Reuters reported that SBF's legal team said the former CEO was "anxious to leave" The Bahamas. Jerome Roberts, on Bankman-Fried's legal team, reportedly heard SBF say on Dec. 19 his decision was driven by wanting "to put the customers right." Over one million creditors from FTX have not had access to their funds for weeks.
FTX founder Sam Bankman-Fried has signed legal papers paving the way for his extradition from The Bahamas to the U.S., where he faces fraud charges over the cryptocurrency exchange's collapse https://t.co/D6z3I08l0t pic.twitter.com/gmVGnq18it— Reuters (@Reuters) December 21, 2022
Officials in The Bahamas arrested Bankman-Fried on Dec. 12 as part of extradition proceedings with the U.S., where he faces charges from the Justice Department related to defrauding investors and lenders, as well as complaints from the Commodity Futures Trading Commission and Securities and Exchange Commission.
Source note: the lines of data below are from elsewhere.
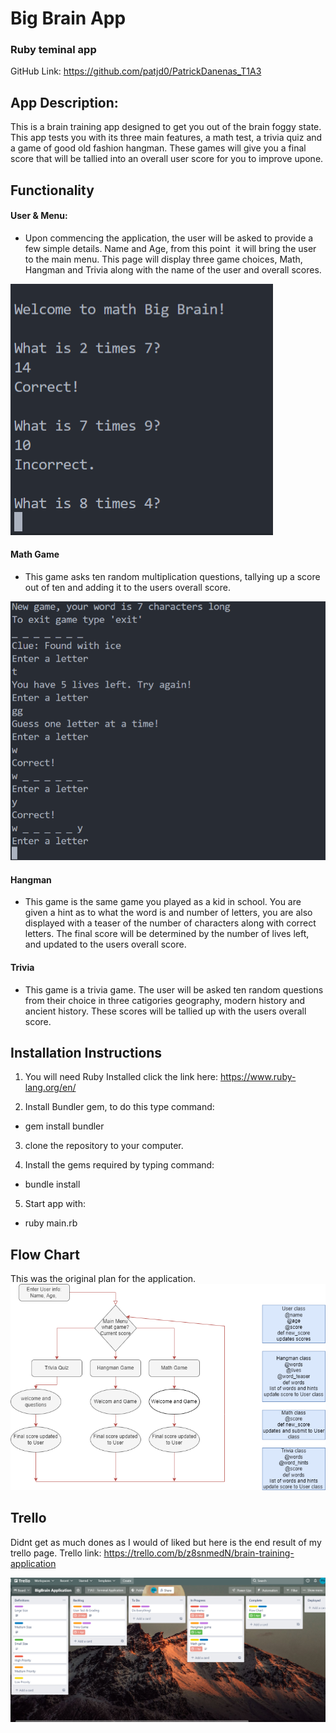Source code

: # Big Brain App
### Ruby teminal app
GitHub Link: https://github.com/patjd0/PatrickDanenas_T1A3

## App Description:
This is a brain training app designed to get you out of the brain foggy state. This app tests you with its three main features, a math test, a trivia quiz and a game of good old fashion hangman. These games will give you a final score that will be tallied into an overall user score for you to improve upone.

## Functionality

####  User & Menu:
- Upon commencing the application, the user will be asked to provide a few simple details. Name and Age, from this point  it will bring the user to the main menu. This page will display three game choices, Math, Hangman and Trivia along with the name of the user and overall scores.

![math game](image/matSnip.png)

#### Math Game
- This game asks ten random multiplication questions, tallying up a score out of ten and adding it to the users overall score.

![hangman game](image/hangSnip.png)

#### Hangman
- This game is the same game you played as a kid in school. You are given a hint as to what the word is and number of letters, you are also displayed with a teaser of the number of characters along with correct letters. The final score will be determined by the number of lives left, and updated to the users overall score.

#### Trivia
- This game is a trivia game. The user will be asked ten random questions from their choice in three catigories geography, modern history and ancient history. These scores will be tallied up with the users overall score.

## Installation Instructions
1. You will need Ruby Installed click the link here: https://www.ruby-lang.org/en/

2. Install Bundler gem, to do this type command: 
- gem install bundler

3. clone the repository to your computer.

4. Install the gems required by typing command:
- bundle install

5. Start app with:
- ruby main.rb

## Flow Chart
This was the original plan for the application.
![flow chart](image/BigBrainApp.png)

## Trello
Didnt get as much dones as I would of liked but here is the end result of my trello page.
Trello link: https://trello.com/b/z8snmedN/brain-training-application

![Trello](image/trell.png)

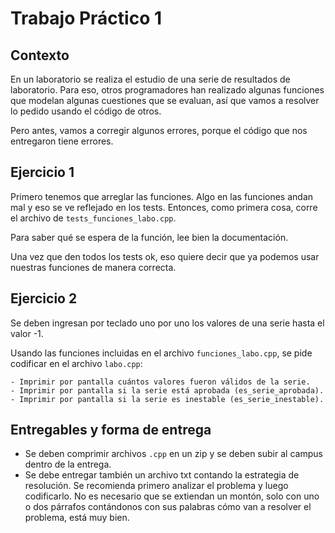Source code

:# Trabajo Práctico 1

## Contexto

En un laboratorio se realiza el estudio de una serie de resultados de laboratorio. Para eso, otros programadores han realizado algunas funciones que modelan algunas cuestiones que se evaluan, así que vamos a resolver lo pedido usando el código de otros. 

Pero antes, vamos a corregir algunos errores, porque el código que nos entregaron tiene errores.

## Ejercicio 1

Primero tenemos que arreglar las funciones. Algo en las funciones andan mal y eso se ve reflejado en los tests. Entonces, como primera cosa, corre el archivo de `tests_funciones_labo.cpp`.

Para saber qué se espera de la función, lee bien la documentación.

Una vez que den todos los tests ok, eso quiere decir que ya podemos usar nuestras funciones de manera correcta.

## Ejercicio 2

Se deben ingresan por teclado uno por uno los valores de una serie hasta el valor -1.

Usando las funciones incluidas en el archivo `funciones_labo.cpp`, se pide codificar en el archivo `labo.cpp`:

    - Imprimir por pantalla cuántos valores fueron válidos de la serie.
    - Imprimir por pantalla si la serie está aprobada (es_serie_aprobada).
    - Imprimir por pantalla si la serie es inestable (es_serie_inestable).
    
## Entregables y forma de entrega

- Se deben comprimir archivos `.cpp` en un zip y se deben subir al campus dentro de la entrega. 
- Se debe entregar también un archivo txt contando la estrategia de resolución. Se recomienda primero analizar el problema y luego codificarlo. No es necesario que se extiendan un montón, solo con uno o dos párrafos contándonos con sus palabras cómo van a resolver el problema, está muy bien.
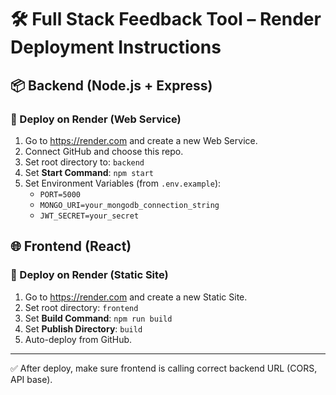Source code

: 
# 🛠 Full Stack Feedback Tool – Render Deployment Instructions

## 📦 Backend (Node.js + Express)

### 🔗 Deploy on Render (Web Service)
1. Go to https://render.com and create a new Web Service.
2. Connect GitHub and choose this repo.
3. Set root directory to: `backend`
4. Set **Start Command**: `npm start`
5. Set Environment Variables (from `.env.example`):
   - `PORT=5000`
   - `MONGO_URI=your_mongodb_connection_string`
   - `JWT_SECRET=your_secret`

## 🌐 Frontend (React)

### 🔗 Deploy on Render (Static Site)
1. Go to https://render.com and create a new Static Site.
2. Set root directory: `frontend`
3. Set **Build Command**: `npm run build`
4. Set **Publish Directory**: `build`
5. Auto-deploy from GitHub.

---
✅ After deploy, make sure frontend is calling correct backend URL (CORS, API base).
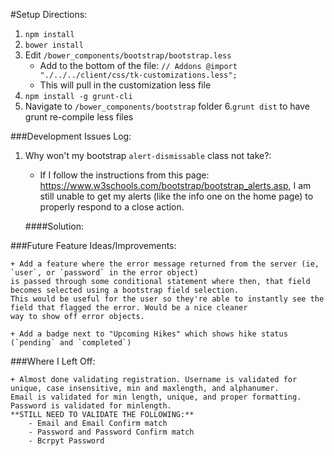 #Setup Directions:
1. `npm install`
2. `bower install`
3. Edit `/bower_components/bootstrap/bootstrap.less`
	+ Add to the bottom of the file:
		`// Addons
		@import "./../../client/css/tk-customizations.less";`
	+ This will pull in the customization less file
4. `npm install -g grunt-cli`
5. Navigate to `/bower_components/bootstrap` folder
6.`grunt dist` to have grunt re-compile less files


###Development Issues Log:

1. Why won't my bootstrap `alert-dismissable` class not take?:

	+ If I follow the instructions from this page: https://www.w3schools.com/bootstrap/bootstrap_alerts.asp,
	I am still unable to get my alerts (like the info one on the home page) to properly respond to a close action.

	####Solution:



###Future Feature Ideas/Improvements:

	+ Add a feature where the error message returned from the server (ie, `user`, or `password` in the error object)
	is passed through some conditional statement where then, that field becomes selected using a bootstrap field selection.
	This would be useful for the user so they're able to instantly see the field that flagged the error. Would be a nice cleaner
	way to show off error objects.

	+ Add a badge next to "Upcoming Hikes" which shows hike status (`pending` and `completed`)


###Where I Left Off:

	+ Almost done validating registration. Username is validated for unique, case insensitive, min and maxlength, and alphanumer.
	Email is validated for min length, unique, and proper formatting. Password is validated for minlength.
	**STILL NEED TO VALIDATE THE FOLLOWING:**
		- Email and Email Confirm match
		- Password and Password Confirm match
		- Bcrpyt Password
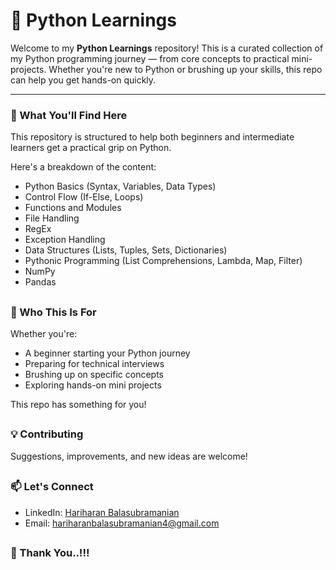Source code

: # 📘 Python Learnings

Welcome to my **Python Learnings** repository! This is a curated collection of my Python programming journey — from core concepts to practical mini-projects. Whether you're new to Python or brushing up your skills, this repo can help you get hands-on quickly.

---


### 🚀 What You'll Find Here

This repository is structured to help both beginners and intermediate learners get a practical grip on Python. 

Here's a breakdown of the content:

- Python Basics (Syntax, Variables, Data Types)
- Control Flow (If-Else, Loops)
- Functions and Modules
- File Handling
- RegEx
- Exception Handling
- Data Structures (Lists, Tuples, Sets, Dictionaries)
- Pythonic Programming (List Comprehensions, Lambda, Map, Filter)
- NumPy
- Pandas

##

### 🙌 Who This Is For

Whether you're:

 - A beginner starting your Python journey
 - Preparing for technical interviews
- Brushing up on specific concepts
- Exploring hands-on mini projects

This repo has something for you!

##

### 💡 Contributing

Suggestions, improvements, and new ideas are welcome!

##

### 📫 Let's Connect

- LinkedIn: [Hariharan Balasubramanian](www.linkedin.com/in/hariharan-balasubramanian97)
- Email: hariharanbalasubramanian4@gmail.com

##
### 🙏 Thank You..!!!
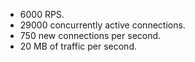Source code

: * 6000 RPS.
* 29000 concurrently active connections.
* 750 new connections per second.
* 20 MB of traffic per second.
Before SBF’s resignation on Nov. 11, FTX and associated individuals allegedly violated campaign finance laws with "dark money" donations and used customer assets to fund investments at Alameda Research.
After being denied bail, the former CEO has spent more than a week in the custody of The Bahamas’ Fox Hill Prison, a facility with previously reported cases of physical abuse against prisoners and “harsh” conditions. He would likely be entitled to another bail hearing as part of court proceedings in the U.S. once his extradition was completed.